Satoru Iwata, le PDG de Nintendo, a récemment clarifié la stratégie commerciale de Nintendo sur le jeu mobile. Pour Iwata, il n’est pas question de mettre en ligne des applications premium, dont les prix sont trop bas. Nintendo fera des jeux free to play, ou plutôt « free to start », mais prendra soin de toucher un public le plus large possible et de ne pas se concentrer sur une minorité de payeurs.

Mario smartphone mobile

Nintendo veut faire du jeu mobile, oui, mais pas n’importe comment. C’est en substance ce qu’a longuement expliqué Satoru Iwata lors d’une séance de questions-réponses avec les investisseurs de Nintendo. Il était en effet demandé au PDG de Nintendo comment la marque japonaise allait s’y prendre pour vendre et rentabiliser les applications sur les différentes boutiques en ligne. La réponse d’Iwata a été aussi longue que nuancée.

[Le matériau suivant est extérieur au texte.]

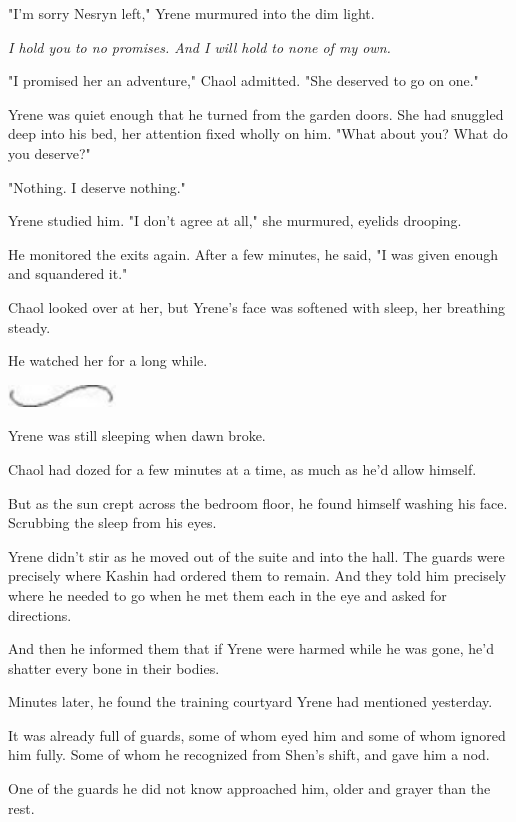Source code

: "I'm sorry Nesryn left," Yrene murmured into the dim light.

\emph{I hold you to no promises.
And I will hold to none of my own.}

"I promised her an adventure," Chaol admitted.
"She deserved to go on one."

Yrene was quiet enough that he turned from the garden doors.
She had snuggled deep into his bed, her attention fixed wholly on him.
"What about you?
What do you deserve?"

"Nothing.
I deserve nothing."

Yrene studied him.
"I don't agree at all," she murmured, eyelids drooping.

He monitored the exits again.
After a few minutes, he said, "I was given enough and squandered it."

Chaol looked over at her, but Yrene's face was softened with sleep, her breathing steady.

He watched her for a long while.

\begin{center}
	\includegraphics[width=1.12in,height=0.24in]{images/seperator}
\end{center}

Yrene was still sleeping when dawn broke.

Chaol had dozed for a few minutes at a time, as much as he'd allow himself.

But as the sun crept across the bedroom floor, he found himself washing his face.
Scrubbing the sleep from his eyes.

Yrene didn't stir as he moved out of the suite and into the hall.
The guards were precisely where Kashin had ordered them to remain.
And they told him precisely where he needed to go when he met them each in the eye and asked for directions.

And then he informed them that if Yrene were harmed while he was gone, he'd shatter every bone in their bodies.

Minutes later, he found the training courtyard Yrene had mentioned yesterday.

It was already full of guards, some of whom eyed him and some of whom ignored him fully.
Some of whom he recognized from Shen's shift, and gave him a nod.

One of the guards he did not know approached him, older and grayer than the rest.

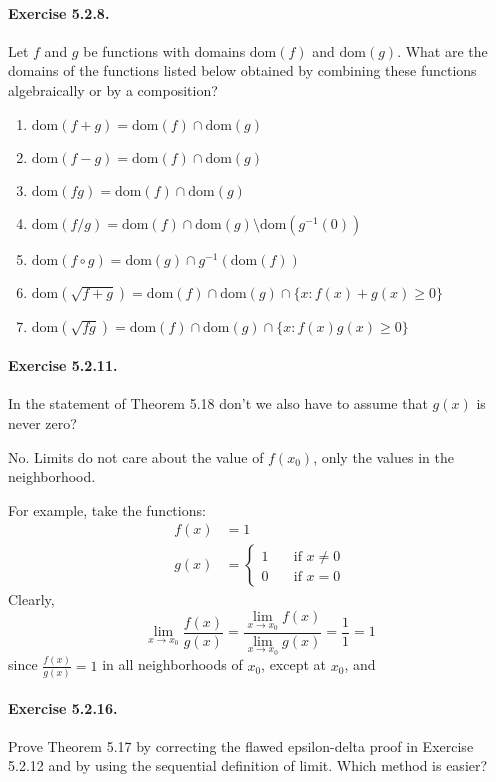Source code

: \documentclass[11pt]{article}
\newcommand{\set}[1]{\{#1\}}
\def \limitToXZero {\lim_{x \to x_0}}
\begin{document}
\newcommand{\dom}[1]{\text{dom}(#1)}
\newcommand{\inv}[1]{#1^{-1}}
\paragraph{Exercise 5.2.8.} Let $f$ and $g$ be functions with domains $\dom{f}$ and $\dom{g}$.
What are the domains of the functions listed below obtained by combining these functions algebraically or by a composition?
\begin{enumerate}[label=(\alph*)] %
  \item $ \dom{f + g} = \dom{f} \cap \dom{g} $

  \item $ \dom{f - g} = \dom{f} \cap \dom{g} $

  \item $ \dom{fg} = \dom{f} \cap \dom{g} $

  \item $ \dom{f/g} = \dom{f} \cap \dom{g} \setminus \dom{\inv{g}(0)}$
  
  \item $ \dom{f \circ g} = \dom{g} \cap \inv{g}(\dom{f})$
  
  \item $ \dom{\sqrt{f + g}} = \dom{f} \cap \dom{g} \cap \set{x : f(x) + g(x) \ge 0} $
  
  \item $ \dom{\sqrt{fg}} = \dom{f} \cap \dom{g} \cap \set{x : f(x)g(x) \ge 0} $
  
\end{enumerate}

\paragraph{Exercise 5.2.11.} In the statement of Theorem 5.18 don't we also have to assume that $g(x)$ is never zero?

No. Limits do not care about the value of $ f(x_0) $, only the values in the neighborhood.

For example, take the functions:
\begin{align*}
	f(x) &= 1 \\
	g(x) &=
		\begin{cases}
		1 & \quad \text{if } x \ne 0 \\
		0 & \quad \text{if } x = 0
		\end{cases}
\end{align*}
Clearly, 
	$$\limitToXZero \frac{f(x)}{g(x)} = \frac{\limitToXZero f(x)}{\limitToXZero g(x)} = \frac{1}{1} = 1 $$
since $ \frac{f(x)}{g(x)} =1 $ in all neighborhoods of $ x_0 $, except at $x_0$, and 

\paragraph{Exercise 5.2.16.} Prove Theorem 5.17 by correcting the flawed epsilon-delta proof in Exercise 5.2.12 and by using the sequential definition of limit.
Which method is easier?

\end{document}
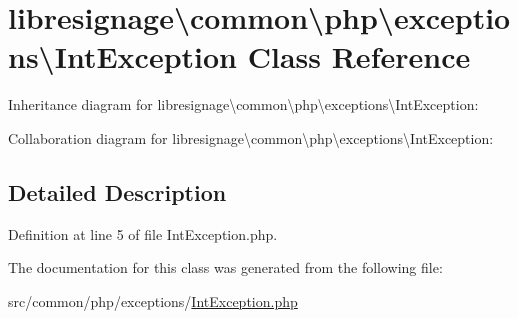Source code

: \hypertarget{classlibresignage_1_1common_1_1php_1_1exceptions_1_1IntException}{}\section{libresignage\textbackslash{}common\textbackslash{}php\textbackslash{}exceptions\textbackslash{}Int\+Exception Class Reference}
\label{classlibresignage_1_1common_1_1php_1_1exceptions_1_1IntException}


Inheritance diagram for libresignage\textbackslash{}common\textbackslash{}php\textbackslash{}exceptions\textbackslash{}Int\+Exception\+:


Collaboration diagram for libresignage\textbackslash{}common\textbackslash{}php\textbackslash{}exceptions\textbackslash{}Int\+Exception\+:


\subsection{Detailed Description}


Definition at line 5 of file Int\+Exception.\+php.



The documentation for this class was generated from the following file\+:\begin{DoxyCompactItemize}
\item 
src/common/php/exceptions/\hyperlink{IntException_8php}{Int\+Exception.\+php}\end{DoxyCompactItemize}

Sans véritable surprise, Satoru Iwata a expliqué que Nintendo ne comptait pas vendre ses applications via un modèle premium, où l’on paye une seule et unique fois avant de profiter indéfiniment du jeu. L’argumentaire est désormais rodé : pour Nintendo, le prix des jeux sur mobile est trop bas et dévalorise les jeux à moyen et à long terme. Ce n’est d’ailleurs pas la seule raison pour laquelle Nintendo ne veut pas d’applications premium.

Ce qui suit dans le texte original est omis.